Migrants live together, they help each other, they “cover for each other”, they don't want to leave. How is – for example – the German police going to enter their circles? And even if the do go in, how will they trasfer them elsewhere? Will they put them in wagons? Orbán said that the belief that they can be deported is “a fairy tale”. “The West messed this up”, they should be the ones fixing it, Orbán said, and added that he doesn't want to dissuade the West from taking in migrants, but Hungary intends to take a different path.
“Why should we share in their trouble? They want to send several thousand migrants to Hungary, and they want to force us to build migrant ghettos where they would bring migrants that they have allowed in. We do have some experience in this. ”They are even shooting" on our southern border.
"We, 'simple country folk' have a hard time getting the people in Brussels to understand how life actually works. They are stuck in a bubble. They think that if they write something down on a piece of paper, it will simply happen," he said.
In Brussels, they believe that migrants are pliable individuals who might even work and make themselves useful, but they also have a past, and they come from a whole different civilisation, which Orbán said was “entirely different from the way people in Europe see things”.
Orbán said that he considers Islam a great cultural achievement which lifted its followers out of barbarism. "The only question is, what is it doing here? Why does it need to be brought here?" – he asked. Who can guarantee that something good will come out of the large-scale coexistence of these two worlds, and not conflict?The PM added that this also has risks when it comes to crime, for example, which Orbán doesn't recommend to the Hungarian people.
"We shouldn't judge others, we shouldn't judge the migration policies of the West,
but the one thing we should fight for is that we should be the ones to decide who can enter Hungary", we should decide what risks we are willing to take in living with others. It's unacceptable that others want to tell us whether or not we should let migrants in. That's a decision only the Hungarians should make.

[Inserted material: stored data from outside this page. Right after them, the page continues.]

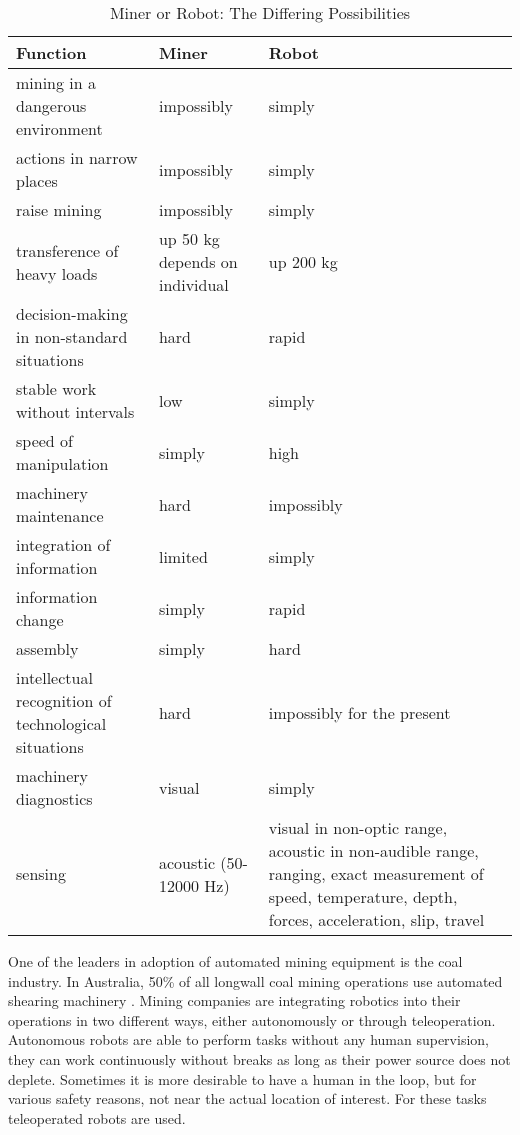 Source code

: \begin{center}
\begin{table}[ht!]
\caption[]{Miner or Robot: The Differing Possibilities \cite{table}}
\small
\hfill{}
\resizebox{6.5in}{!} {
\begin{tabular}{p{3in} p{2.5in} p{2in} p{3in}}
\toprule
Function & Miner & Robot\\
\midrule
mining in a dangerous environment & impossibly & simply\\
actions in narrow places & impossibly & simply\\
raise mining & impossibly & simply\\
transference of heavy loads & up 50 kg depends on individual & up 200 kg\\
decision-making in non-standard situations & hard & rapid\\
stable work without intervals & low & simply\\
speed of manipulation & simply & high\\
machinery maintenance & hard & impossibly\\
integration of information & limited & simply\\
information change & simply & rapid\\
assembly & simply & hard\\
intellectual recognition of technological situations & hard & impossibly for the present\\
machinery diagnostics & visual & simply\\
sensing & acoustic (50-12000 Hz) & visual in non-optic range, acoustic in non-audible range, ranging, exact measurement of speed, temperature, depth, forces, acceleration, slip, travel\\
\bottomrule
\end{tabular}
}
\hfill{}
\label{tab:table}
\end{table}
\end{center}

One of the leaders in adoption of automated mining equipment is the coal industry. In Australia, 50\% of all longwall coal mining operations use automated shearing machinery \cite{auswall}. Mining companies are integrating robotics into their operations in two different ways, either autonomously or through teleoperation. Autonomous robots are able to perform tasks without any human supervision, they can work continuously without breaks as long as their power source does not deplete. Sometimes it is more desirable to have a human in the loop, but for various safety reasons, not near the actual location of interest. For these tasks teleoperated robots are used.\\

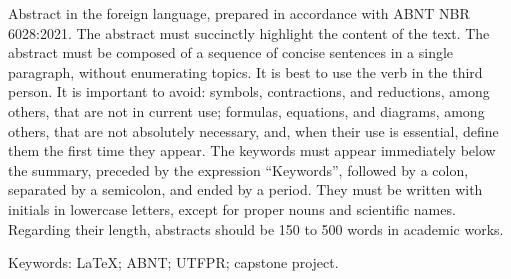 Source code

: Abstract in the foreign language, prepared in accordance with ABNT NBR 6028:2021. The abstract must succinctly highlight the content of the text. The abstract must be composed of a sequence of concise sentences in a single paragraph, without enumerating topics. It is best to use the verb in the third person. It is important to avoid: symbols, contractions, and reductions, among others, that are not in current use; formulas, equations, and diagrams, among others, that are not absolutely necessary, and, when their use is essential, define them the first time they appear. The keywords must appear immediately below the summary, preceded by the expression \enquote{Keywords}, followed by a colon, separated by a semicolon, and ended by a period. They must be written with initials in lowercase letters, except for proper nouns and scientific names. Regarding their length, abstracts should be 150 to 500 words in academic works.

\vspace{\onelineskip}
\noindent Keywords: LaTeX; ABNT; UTFPR; capstone project.

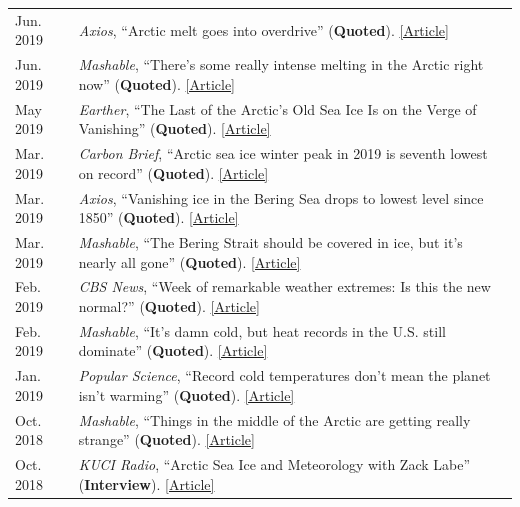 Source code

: \documentclass[margin,line,palatino,courier,10pt]{res}
\begin{document}
\begin{resume}
\begin{tabular}{@{}p{0.9in}p{4in}}
Jun. 2019 & \textit{Axios}, ``Arctic melt goes into overdrive'' (\textbf{Quoted}). \href{https://www.axios.com/newsletters/axios-science-9172185b-a9a1-498f-9014-4ee04e1ff826.html?chunk=3#story3}{[Article]}\\
Jun. 2019 & \textit{Mashable}, ``There's some really intense melting in the Arctic right now'' (\textbf{Quoted}). \href{https://mashable.com/article/arctic-melting-records/}{[Article]}\\
May 2019 & \textit{Earther}, ``The Last of the Arctic's Old Sea Ice Is on the Verge of Vanishing'' (\textbf{Quoted}). \href{https://earther.gizmodo.com/the-last-of-the-arctics-old-sea-ice-is-on-the-verge-of-1834510753}{[Article]}\\
Mar. 2019 & \textit{Carbon Brief}, ``Arctic sea ice winter peak in 2019 is seventh lowest on record'' (\textbf{Quoted}). \href{https://www.carbonbrief.org/arctic-sea-ice-winter-peak-in-2019-is-seventh-lowest-on-record}{[Article]}\\
Mar. 2019 & \textit{Axios}, ``Vanishing ice in the Bering Sea drops to lowest level since 1850'' (\textbf{Quoted}). \href{https://www.axios.com/bering-sea-ice-vanishing-a23bacda-a08d-4ec7-9124-419b90b984a2.html}{[Article]}\\
Mar. 2019 &\textit{Mashable}, ``The Bering Strait should be covered in ice, but it's nearly all gone'' (\textbf{Quoted}). \href{https://mashable.com/article/bering-strait-sea-ice-gone-2019-arctic/#zs3hdvbg3mqc}{[Article]}\\
Feb. 2019 & \textit{CBS News}, ``Week of remarkable weather extremes: Is this the new normal?'' (\textbf{Quoted}). \href{https://www.cbsnews.com/news/remarkable-weather-extremes-is-this-the-new-normal-climate-change/?ftag=CNM-00-10aab7e&linkId=64169123}{[Article]}\\
Feb. 2019 & \textit{Mashable}, ``It's damn cold, but heat records in the U.S. still dominate'' (\textbf{Quoted}). \href{https://mashable.com/article/polar-vortex-climate-change-cold-record/#xQmvXhcFJPqH}{[Article]}\\
Jan. 2019 & \textit{Popular Science}, ``Record cold temperatures don't mean the planet isn't warming'' (\textbf{Quoted}). \href{https://www.popsci.com/cold-weather-climate-change}{[Article]}\\
Oct. 2018 & \textit{Mashable}, ``Things in the middle of the Arctic are getting really strange'' (\textbf{Quoted}). \href{https://mashable.com/article/low-arctic-ice-central-basin/#xQmvXhcFJPqH}{[Article]}\\
Oct. 2018 & \textit{KUCI Radio}, ``Arctic Sea Ice and Meteorology with Zack Labe'' (\textbf{Interview}). \href{https://thesciencespiel.org/2018/10/08/october-8-2018-arctic-sea-ice-and-meteorology-with-zack-labe/}{[Article]}\\

\end{tabular}
\end{resume}
\end{document}

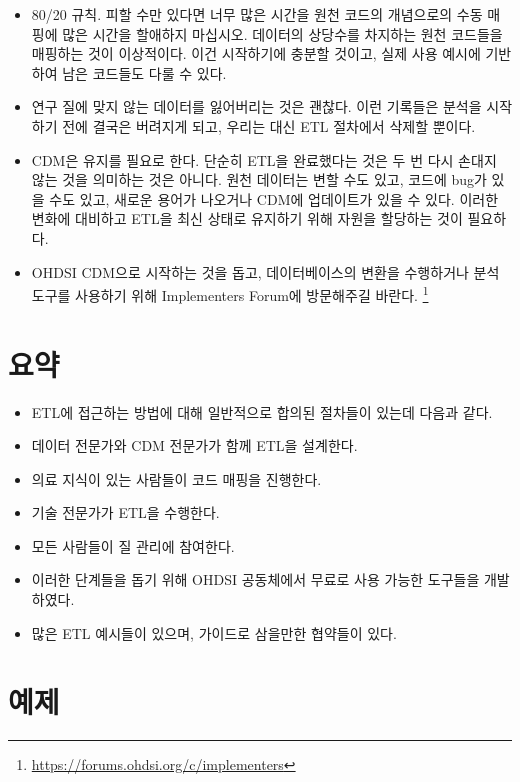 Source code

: \documentclass[11pt]{book}
\providecommand{\tightlist}{%
  \setlength{\itemsep}{0pt}\setlength{\parskip}{0pt}}
\let\rmarkdownfootnote\footnote%
\def\footnote{\protect\rmarkdownfootnote}
\theoremstyle{definition}
\theoremstyle{definition}
\theoremstyle{definition}
\theoremstyle{remark}
\let\BeginKnitrBlock\begin \let\EndKnitrBlock\end
\begin{document}
\begin{itemize}
\tightlist
\item
  80/20 규칙. 피할 수만 있다면 너무 많은 시간을 원천 코드의 개념으로의
  수동 매핑에 많은 시간을 할애하지 마십시오. 데이터의 상당수를 차지하는
  원천 코드들을 매핑하는 것이 이상적이다. 이건 시작하기에 충분할 것이고,
  실제 사용 예시에 기반하여 남은 코드들도 다룰 수 있다.
\item
  연구 질에 맞지 않는 데이터를 잃어버리는 것은 괜찮다. 이런 기록들은
  분석을 시작하기 전에 결국은 버려지게 되고, 우리는 대신 ETL 절차에서
  삭제할 뿐이다.
\item
  CDM은 유지를 필요로 한다. 단순히 ETL을 완료했다는 것은 두 번 다시
  손대지 않는 것을 의미하는 것은 아니다. 원천 데이터는 변할 수도 있고,
  코드에 bug가 있을 수도 있고, 새로운 용어가 나오거나 CDM에 업데이트가
  있을 수 있다. 이러한 변화에 대비하고 ETL을 최신 상태로 유지하기 위해
  자원을 할당하는 것이 필요하다.
\item
  OHDSI CDM으로 시작하는 것을 돕고, 데이터베이스의 변환을 수행하거나
  분석 도구를 사용하기 위해 Implementers Forum에 방문해주길 바란다.
  \footnote{\url{https://forums.ohdsi.org/c/implementers}}
\end{itemize}

\section{요약}\label{-4}

\BeginKnitrBlock{rmdsummary}
\begin{itemize}
\item
  ETL에 접근하는 방법에 대해 일반적으로 합의된 절차들이 있는데 다음과
  같다.
\item
  데이터 전문가와 CDM 전문가가 함께 ETL을 설계한다.
\item
  의료 지식이 있는 사람들이 코드 매핑을 진행한다.
\item
  기술 전문가가 ETL을 수행한다.
\item
  모든 사람들이 질 관리에 참여한다.
\item
  이러한 단계들을 돕기 위해 OHDSI 공동체에서 무료로 사용 가능한 도구들을
  개발하였다.
\item
  많은 ETL 예시들이 있으며, 가이드로 삼을만한 협약들이 있다.
\end{itemize}
\EndKnitrBlock{rmdsummary}

\section{예제}\label{-1}
\end{document}
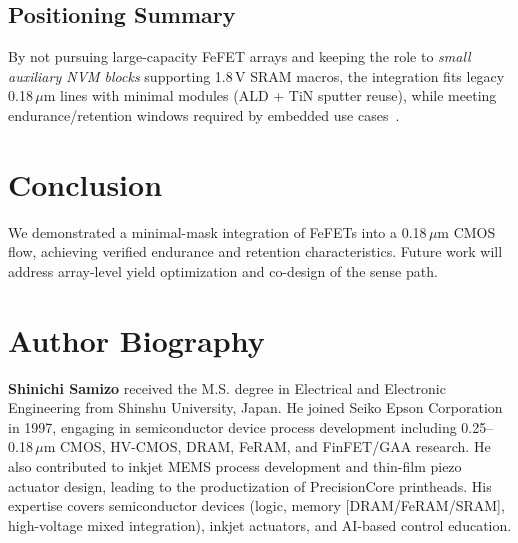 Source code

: \documentclass[journal]{IEEEtran}
\begin{document}
\subsection*{Positioning Summary}
By not pursuing large-capacity FeFET arrays and keeping the role to \emph{small auxiliary NVM blocks} supporting 1.8\,V SRAM macros, the integration fits legacy 0.18\,$\mu$m lines with minimal modules (ALD + TiN sputter reuse), while meeting endurance/retention windows required by embedded use cases~\cite{Mueller2015,Nakamura2003}.

\section{Conclusion}
We demonstrated a minimal-mask integration of FeFETs into a 0.18\,$\mu$m CMOS flow, achieving verified endurance and retention characteristics. Future work will address array-level yield optimization and co-design of the sense path.




\section*{Author Biography}
\textbf{Shinichi Samizo} received the M.S. degree in Electrical and Electronic Engineering from Shinshu University, Japan. He joined Seiko Epson Corporation in 1997, engaging in semiconductor device process development including 0.25–0.18\,$\mu$m CMOS, HV-CMOS, DRAM, FeRAM, and FinFET/GAA research. He also contributed to inkjet MEMS process development and thin-film piezo actuator design, leading to the productization of PrecisionCore printheads. His expertise covers semiconductor devices (logic, memory [DRAM/FeRAM/SRAM], high-voltage mixed integration), inkjet actuators, and AI-based control education.
\end{document}
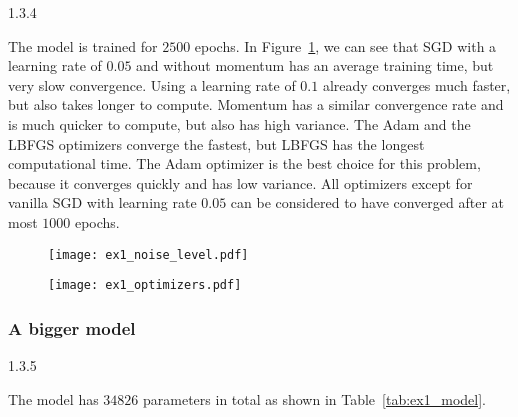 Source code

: \begin{task}{1.3.4}
\end{task}

The model is trained for $2500$ epochs. In Figure~\ref{fig:ex1_optimizers}, we can see that SGD with
a learning rate of $0.05$ and without momentum has an average training time, but very slow
convergence. Using a learning rate of $0.1$ already converges much faster, but also takes longer to
compute. Momentum has a similar convergence rate and is much quicker to compute, but also has high
variance. The Adam and the LBFGS optimizers converge the fastest, but LBFGS has the longest
computational time. The Adam optimizer is the best choice for this problem, because it converges
quickly and has low variance. All optimizers except for vanilla SGD with learning rate $0.05$ can
be considered to have converged after at most $1000$ epochs.

\begin{figure}[ht!]
  \centering
  \begin{minipage}{0.48\textwidth}
    \centering
    \texttt{[image: ex1\_noise\_level.pdf]}
    \label{fig:ex1_noise_level}
  \end{minipage}
  \begin{minipage}{0.48\textwidth}
    \centering
    \texttt{[image: ex1\_optimizers.pdf]}
    \label{fig:ex1_optimizers}
  \end{minipage}
\end{figure}


\subsubsection*{A bigger model}
\begin{task}{1.3.5}
\end{task}

The model has $34826$ parameters in total as shown in Table~\ref{tab:ex1_model}.

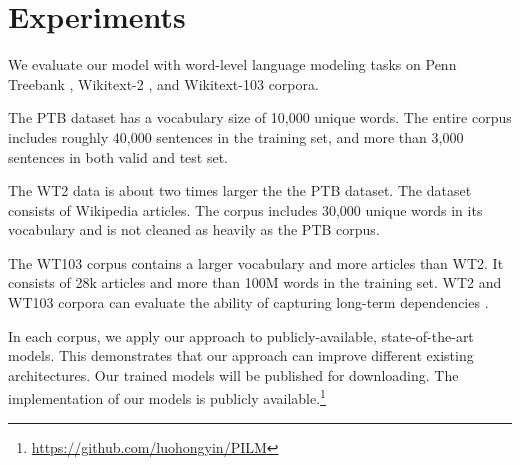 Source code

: \documentclass[11pt,a4paper]{article}
\begin{document}
\section{Experiments}



We evaluate our model with word-level language modeling tasks on Penn Treebank  \cite[PTB;][]{mikolov2010recurrent}, Wikitext-2  \cite[WT2;][]{bradbury2016quasi}, and Wikitext-103  \cite[WT103;][]{merity2016pointer} corpora.

The PTB dataset has a vocabulary size of 10,000 unique words. The entire corpus includes roughly 40,000 sentences in the training set, and more than 3,000 sentences in both valid and test set.

The WT2 data is about two times larger the the PTB dataset. The dataset consists of Wikipedia articles. The corpus includes 30,000 unique words in its vocabulary and is not cleaned as heavily as the PTB corpus.

The WT103 corpus contains a larger vocabulary and more articles than WT2. It consists of 28k articles and more than 100M words in the training set. WT2 and WT103 corpora can evaluate the ability of capturing long-term dependencies \cite{dai2018transformer}.



In each corpus, we apply our approach to publicly-available, state-of-the-art models. This demonstrates that our approach can improve different existing architectures. Our trained models will be published for downloading. The implementation of our models is publicly available.\footnote{\url{https://github.com/luohongyin/PILM}}
\end{document}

On why China is important for Hungary
Orbán mentioned that he had started his career as an anti-communist, and that he did not like the period before the regime change in Hungary, even though the Chinese-Hungarian relationship was still good at that time, which is a great advantage now. "This is not something to be squandered." Right now, there is something going on, which makes this relationship particularly advantageous for us. And that is green energy. Fossil energy is getting pushed into the background more and more, and is being replaced by green energy, in which China excels, he explained.
According to Orbán, the Chinese are the global leaders in solar energy, for example. And green energy also needs to be stored, which we simply call batteries. China excels in energy storage, and we need to collaborate with them on this. This is a bigger issue than electromobility, it's also a matter of energy independence, the Hungarian Prime Minister concluded.
Orbán explained that during communism, Hungary had falled back on development compared to other parts of the world, so we must look for opportunities to catch up quickly. One of the answers to this is that if we adopt a new technology ahead of others, then we can make up a lot of lost ground in a relatively short time. And that's why cooperation with China is needed.
Viktor Orbán avoids critical questions at home. It’s been years since he gave an interview to independent media. However, for several years, most Friday mornings he has been a regular guest on state-owned Kossuth Rádió, where he is interviewed by a lead editor of the public broadcasting service (operating from an annual budget of 320 million euros). Katalin Nagy has been almost exclusively the only person allowed to interview Orbán on the state-owned channel throughout his third and fourth term with a two-thirds majority in parliament. She has received the state decoration of the Cross of the Order of Merit of Hungary and doesn’t shy away from asking questions.